ASSIGNED TASK: Take each line of the data that contains the string "address" and copy it.

THE DATA:
- Opening Delimiter -

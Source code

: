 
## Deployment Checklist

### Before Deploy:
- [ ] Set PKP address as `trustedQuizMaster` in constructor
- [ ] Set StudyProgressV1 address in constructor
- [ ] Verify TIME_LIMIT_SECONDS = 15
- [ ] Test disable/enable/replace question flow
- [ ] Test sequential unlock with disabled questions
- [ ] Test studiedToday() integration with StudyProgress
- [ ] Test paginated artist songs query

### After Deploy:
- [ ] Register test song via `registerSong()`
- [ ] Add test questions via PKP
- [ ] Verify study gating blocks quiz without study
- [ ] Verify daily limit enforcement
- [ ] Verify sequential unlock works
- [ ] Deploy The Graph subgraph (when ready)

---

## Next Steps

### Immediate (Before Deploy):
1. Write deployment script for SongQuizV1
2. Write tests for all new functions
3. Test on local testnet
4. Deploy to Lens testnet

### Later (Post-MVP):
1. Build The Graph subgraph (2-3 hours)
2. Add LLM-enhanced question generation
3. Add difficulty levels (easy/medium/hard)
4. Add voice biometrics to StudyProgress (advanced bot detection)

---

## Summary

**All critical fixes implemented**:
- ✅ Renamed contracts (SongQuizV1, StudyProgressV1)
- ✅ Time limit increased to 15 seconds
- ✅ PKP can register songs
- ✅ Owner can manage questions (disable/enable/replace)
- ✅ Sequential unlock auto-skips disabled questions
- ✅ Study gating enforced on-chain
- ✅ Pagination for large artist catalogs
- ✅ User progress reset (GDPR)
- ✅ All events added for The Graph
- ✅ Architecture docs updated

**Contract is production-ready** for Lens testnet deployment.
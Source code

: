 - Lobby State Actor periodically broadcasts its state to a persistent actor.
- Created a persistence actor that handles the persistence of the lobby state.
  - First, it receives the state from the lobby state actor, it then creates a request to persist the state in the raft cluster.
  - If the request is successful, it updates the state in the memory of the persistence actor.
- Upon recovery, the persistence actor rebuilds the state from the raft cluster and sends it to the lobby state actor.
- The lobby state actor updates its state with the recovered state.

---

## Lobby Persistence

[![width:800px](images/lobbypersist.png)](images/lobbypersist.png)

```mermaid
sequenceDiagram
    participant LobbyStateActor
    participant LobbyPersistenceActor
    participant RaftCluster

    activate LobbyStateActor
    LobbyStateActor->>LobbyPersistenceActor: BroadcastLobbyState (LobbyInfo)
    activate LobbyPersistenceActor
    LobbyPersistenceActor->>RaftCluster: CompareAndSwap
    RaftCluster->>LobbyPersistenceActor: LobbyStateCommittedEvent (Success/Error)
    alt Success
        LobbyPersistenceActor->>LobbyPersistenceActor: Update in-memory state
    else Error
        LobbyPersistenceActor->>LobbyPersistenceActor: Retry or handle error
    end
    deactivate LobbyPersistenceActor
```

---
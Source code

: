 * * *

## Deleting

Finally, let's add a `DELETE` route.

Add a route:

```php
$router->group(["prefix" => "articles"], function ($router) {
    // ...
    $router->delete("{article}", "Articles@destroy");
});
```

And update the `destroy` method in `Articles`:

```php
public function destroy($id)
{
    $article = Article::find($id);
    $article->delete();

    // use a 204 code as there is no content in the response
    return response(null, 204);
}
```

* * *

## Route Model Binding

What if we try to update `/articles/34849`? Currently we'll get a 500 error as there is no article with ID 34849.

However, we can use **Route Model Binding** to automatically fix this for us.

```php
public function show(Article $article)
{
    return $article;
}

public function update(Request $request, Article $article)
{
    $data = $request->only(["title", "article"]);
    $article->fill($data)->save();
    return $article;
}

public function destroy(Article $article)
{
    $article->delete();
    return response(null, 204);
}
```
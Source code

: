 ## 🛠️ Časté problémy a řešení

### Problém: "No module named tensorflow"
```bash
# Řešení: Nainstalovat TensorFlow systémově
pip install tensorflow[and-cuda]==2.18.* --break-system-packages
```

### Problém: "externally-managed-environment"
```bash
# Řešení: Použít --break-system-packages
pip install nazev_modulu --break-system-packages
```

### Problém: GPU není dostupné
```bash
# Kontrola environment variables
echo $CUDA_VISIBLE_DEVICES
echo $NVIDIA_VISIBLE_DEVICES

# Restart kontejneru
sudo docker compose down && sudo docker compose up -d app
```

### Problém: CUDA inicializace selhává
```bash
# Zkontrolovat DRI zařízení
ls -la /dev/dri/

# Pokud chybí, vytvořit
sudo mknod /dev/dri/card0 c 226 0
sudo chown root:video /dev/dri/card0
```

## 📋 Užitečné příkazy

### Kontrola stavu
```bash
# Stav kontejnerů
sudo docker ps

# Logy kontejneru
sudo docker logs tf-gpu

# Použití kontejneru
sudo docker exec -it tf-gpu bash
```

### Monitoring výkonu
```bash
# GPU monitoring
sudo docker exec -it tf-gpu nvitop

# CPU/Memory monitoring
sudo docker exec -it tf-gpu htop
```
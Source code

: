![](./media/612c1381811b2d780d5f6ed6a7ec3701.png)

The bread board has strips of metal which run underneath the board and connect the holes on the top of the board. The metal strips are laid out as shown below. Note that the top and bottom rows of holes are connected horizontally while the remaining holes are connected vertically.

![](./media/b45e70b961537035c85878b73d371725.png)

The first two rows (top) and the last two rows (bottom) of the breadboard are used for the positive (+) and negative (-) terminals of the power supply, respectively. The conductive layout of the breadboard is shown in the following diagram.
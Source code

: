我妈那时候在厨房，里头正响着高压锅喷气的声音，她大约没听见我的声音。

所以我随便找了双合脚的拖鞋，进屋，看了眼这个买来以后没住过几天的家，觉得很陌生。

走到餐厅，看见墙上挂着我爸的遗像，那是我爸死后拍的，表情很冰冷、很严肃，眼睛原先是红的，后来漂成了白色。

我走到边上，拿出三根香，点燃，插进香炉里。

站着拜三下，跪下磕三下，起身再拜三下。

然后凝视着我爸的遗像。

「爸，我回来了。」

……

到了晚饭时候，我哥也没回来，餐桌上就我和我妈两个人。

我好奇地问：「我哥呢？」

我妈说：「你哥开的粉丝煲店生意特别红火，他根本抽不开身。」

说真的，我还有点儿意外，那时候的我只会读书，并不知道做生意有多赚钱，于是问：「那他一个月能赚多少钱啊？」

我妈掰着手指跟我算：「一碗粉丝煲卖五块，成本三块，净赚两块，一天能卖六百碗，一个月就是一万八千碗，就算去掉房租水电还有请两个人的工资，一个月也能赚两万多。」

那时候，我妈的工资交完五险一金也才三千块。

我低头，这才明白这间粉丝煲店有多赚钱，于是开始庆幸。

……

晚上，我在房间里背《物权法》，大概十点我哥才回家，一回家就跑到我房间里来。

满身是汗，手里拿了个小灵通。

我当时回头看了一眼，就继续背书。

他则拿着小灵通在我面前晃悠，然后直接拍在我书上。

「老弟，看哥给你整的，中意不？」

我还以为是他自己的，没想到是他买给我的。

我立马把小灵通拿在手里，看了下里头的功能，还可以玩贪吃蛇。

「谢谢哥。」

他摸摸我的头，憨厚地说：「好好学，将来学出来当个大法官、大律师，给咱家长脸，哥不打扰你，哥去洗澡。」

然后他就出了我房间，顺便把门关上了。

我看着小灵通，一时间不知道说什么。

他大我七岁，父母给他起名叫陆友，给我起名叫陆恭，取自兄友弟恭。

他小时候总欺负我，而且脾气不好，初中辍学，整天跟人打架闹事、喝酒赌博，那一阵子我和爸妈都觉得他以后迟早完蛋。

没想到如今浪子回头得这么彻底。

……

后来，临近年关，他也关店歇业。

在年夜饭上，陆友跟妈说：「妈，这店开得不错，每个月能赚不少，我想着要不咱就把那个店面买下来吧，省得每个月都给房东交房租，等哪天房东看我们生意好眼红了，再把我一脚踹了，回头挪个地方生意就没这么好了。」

- Closing Delimiter -

TASK RESPONSE:
- [ ] Set PKP address as `trustedQuizMaster` in constructor
- [ ] Set StudyProgressV1 address in constructor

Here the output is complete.